We are blogging on “Non-competes, Trade Secrets, Fiduciary Duties, and the Inevitable Disclosure Doctrine.” Mark Oberti has prepared a detailed paper on all of these issues, which can be found here.
Yesterday, we cited case law stating that, in the context of sales employees, “a covenant not to compete that extends to clients with whom a salesman had no dealings during his employment is unenforceable.” Wright v. Sport Supply Group, Inc., 137 S.W.3d 289, 292 (Tex. App.–Beaumont 2004, no pet.).
Where the employee at-issue is not merely a salesperson, however, the above-mentioned rule does not necessarily apply. For example, in M-I LLC v. Stelly, 733 F. Supp. 2d 759 (S.D. Tex. 2010), Judge Keith Ellison reviewed a non-compete agreement that prohibited the employee from all contact with his former employer’s customers, not merely the customers he had dealings with. Id. at 798. Nevertheless, Judge Ellison upheld the non-compete agreement, stating:
Three important factors bring the Court to this conclusion. First, the short six-month duration of the covenant not to compete imposes a limited burden on Knobloch. During that six-month period, Knobloch still had several options: he could have chosen to work outside the wellbore completion industry, to work in that industry but outside of the Americas, or not to work and launch a competing business six months later. The Court is convinced that, given Knobloch’s scientific background and in-depth knowledge of the industry, all of those options remained open to him when he left his employment with SPS/GCS.
The second factor is the upper management position held by Knobloch at SPS/GCS. M-I has submitted evidence showing that Knobloch was much more than a manager and salesman for his former employer. He oversaw SPS/GCS’s relationships with major international clients. (Knobloch Dep. 85:15-86:25; Doc. No. 196, Exs. 25-27.) An engineer by training, Knobloch participated in the design of SPS/GCS’s tools and in facilitating wellbore completions. He delivered technical presentations internationally, formulated company growth strategies, and discussed product development with engineers. (Doc. No. 196, Ex. 16.) Given Knobloch’s high level of involvement in the company’s growth and development, the Court believes that restricting him from contacting SPS/GCS’s customer base was reasonable.

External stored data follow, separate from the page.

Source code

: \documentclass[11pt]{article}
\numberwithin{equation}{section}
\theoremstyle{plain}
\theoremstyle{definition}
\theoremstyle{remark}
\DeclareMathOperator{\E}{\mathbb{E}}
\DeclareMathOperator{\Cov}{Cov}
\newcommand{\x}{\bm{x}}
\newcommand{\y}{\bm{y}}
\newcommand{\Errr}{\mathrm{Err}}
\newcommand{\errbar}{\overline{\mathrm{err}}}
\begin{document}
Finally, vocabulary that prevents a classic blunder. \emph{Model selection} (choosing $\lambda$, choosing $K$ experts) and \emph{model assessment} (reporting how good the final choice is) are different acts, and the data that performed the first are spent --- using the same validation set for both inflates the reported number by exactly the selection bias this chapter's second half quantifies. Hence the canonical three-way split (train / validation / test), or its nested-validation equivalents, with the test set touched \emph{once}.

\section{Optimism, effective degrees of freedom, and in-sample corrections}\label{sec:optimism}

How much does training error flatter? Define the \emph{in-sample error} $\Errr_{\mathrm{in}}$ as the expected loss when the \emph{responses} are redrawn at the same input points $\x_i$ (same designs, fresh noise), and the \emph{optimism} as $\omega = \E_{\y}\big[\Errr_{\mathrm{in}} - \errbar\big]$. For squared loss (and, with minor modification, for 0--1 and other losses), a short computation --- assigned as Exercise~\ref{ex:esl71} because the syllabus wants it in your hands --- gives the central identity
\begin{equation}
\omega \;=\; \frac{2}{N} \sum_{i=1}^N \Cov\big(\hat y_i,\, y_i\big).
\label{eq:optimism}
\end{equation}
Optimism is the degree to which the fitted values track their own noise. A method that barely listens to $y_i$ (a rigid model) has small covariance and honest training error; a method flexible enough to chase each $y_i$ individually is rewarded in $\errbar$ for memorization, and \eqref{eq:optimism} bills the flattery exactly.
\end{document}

The third, and perhaps most important, factor goes to SPS/GCS’s protectable interest. Texas courts are generally concerned about customer contract restrictions where the client base is the protectable business interest. See, e.g., Peat Marwick Main & Co. v. Haass, 818 S.W.2d 381, 387 (Tex. 1991) (defining the business interest in that case to include preserving the firm’s client base). M-I has made a strong case that the business interest in this case extends beyond SPS/GCS’s client base, given Knobloch’s intimate knowledge of tool designs and functionality. Knobloch had access to sensitive company information, including many trade secrets. The Court is convinced that the definable business interests in this case involve not just preserving a client base, but also maintaining trade secrets and other sensitive information. The restriction on all customer contact is accordingly not an unreasonable restraint of trade as to this particular employee. See Weed Eater, Inc. v. Dowling, 562 S.W.2d 898, 902 (Tex. Civ. App.–Houston [1st Dist.] 1978, writ ref’d n.r.e.).
Id. at 798-800.
In reaching his decision in M-I LLC, Judge Ellison relied on Curtis v. Ziff Energy Group. That case also teaches that a combination of factors, including the high rank of the departing employee and unique aspects of the industry involved, may make a seemingly overbroad non-competition agreement reasonable and enforceable. In Curtis, the employee worked for the employer as the Vice President of Pipelines and Energy Marketing. The relevant covenant not to compete prohibited the employee from engaging in competitive business in Canada or the United States. In the ensuing litigation over the covenant’s enforceability, the employee claimed that he was restricted from working for any oil and gas company in North America. The employer disagreed, and submitted evidence to show the court that it limited its competitors to twenty companies, which were comprised of oil and gas consulting firms. 12 S.W.3d at 119. The Court sided with the employer, holding that, based on the employee’s “job description and responsibilities, it was reasonable to restrict [him] from working in other oil and gas consulting firms in North America for a six month period.” Id. (citing Weed Eater, Inc. v. Dowling, 562 S.W.2d 898, 902 (Tex. Civ. App.–Houston [1st Dist.] 1978, writ ref’d n.r.e.).